However, it doesn't appear that the author of this piece (known to me) has actually ridden in a sedan-chair (where would you get the bearers, even if a museum would let you try out one?):
Jolted and Jumbled: Riding in a Sedan Chair in the 18th Century***
And Dept, Here Comes the Silly Season:
This strikes me as in the fine old spirit of Stephen Potter and GamesManShip/LifeManShip etc: The Best Time I Pretended I Hadn’t Heard of Slavoj Žižek: One weird trick to frustrate the hell out of a Marxist bro:
My advice is intended only for special occasions. It is for when you have an itch to scratch, and that itch is called, “a puerile desire to get on other people’s nerves.” All you do is stonily deny any knowledge of a person or cultural touchstone that you should, by virtue of your other cultural reference points, be aware of.... The game works best when you choose something that is normally the prompt for a great deal of intellectual posturing, of talking in a loud, bored voice.... Don’t do this to anyone who will be hurt by it, as opposed to merely irritated.
(I think Potter's 'plonking' could be invoked here perhaps.)

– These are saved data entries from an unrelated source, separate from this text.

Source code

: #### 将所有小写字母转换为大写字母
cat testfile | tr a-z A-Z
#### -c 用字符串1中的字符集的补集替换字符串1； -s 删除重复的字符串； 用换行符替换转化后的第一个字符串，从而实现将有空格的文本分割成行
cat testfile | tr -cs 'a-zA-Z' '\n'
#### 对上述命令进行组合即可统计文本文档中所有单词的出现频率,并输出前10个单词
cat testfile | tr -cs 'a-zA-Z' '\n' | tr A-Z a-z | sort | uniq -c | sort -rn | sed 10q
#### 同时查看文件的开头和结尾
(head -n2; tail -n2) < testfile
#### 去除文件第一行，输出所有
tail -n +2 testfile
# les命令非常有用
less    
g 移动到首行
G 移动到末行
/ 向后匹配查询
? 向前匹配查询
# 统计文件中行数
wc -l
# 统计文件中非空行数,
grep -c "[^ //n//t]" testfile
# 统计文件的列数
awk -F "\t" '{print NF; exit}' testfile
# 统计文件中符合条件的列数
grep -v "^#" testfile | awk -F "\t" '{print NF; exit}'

Whereas this has escaped from the era of Ealing Comedy, surely? Daniel Jackson was just 14 when he and his friends saw a strip of forest between Serbia and Croatia, and decided to claim it. Now 20, he is the president of Verdis, but has been forced to live in exile:
[I]t seems that men are more inclined to start a new country: 70% of Verdis’s citizens, and all seven of its government ministers, are men. This is not because of any kind of meninist agenda, Jackson assures me, and it is something he would like to address, but “it’s a lot harder to find women who are interested in getting involved”.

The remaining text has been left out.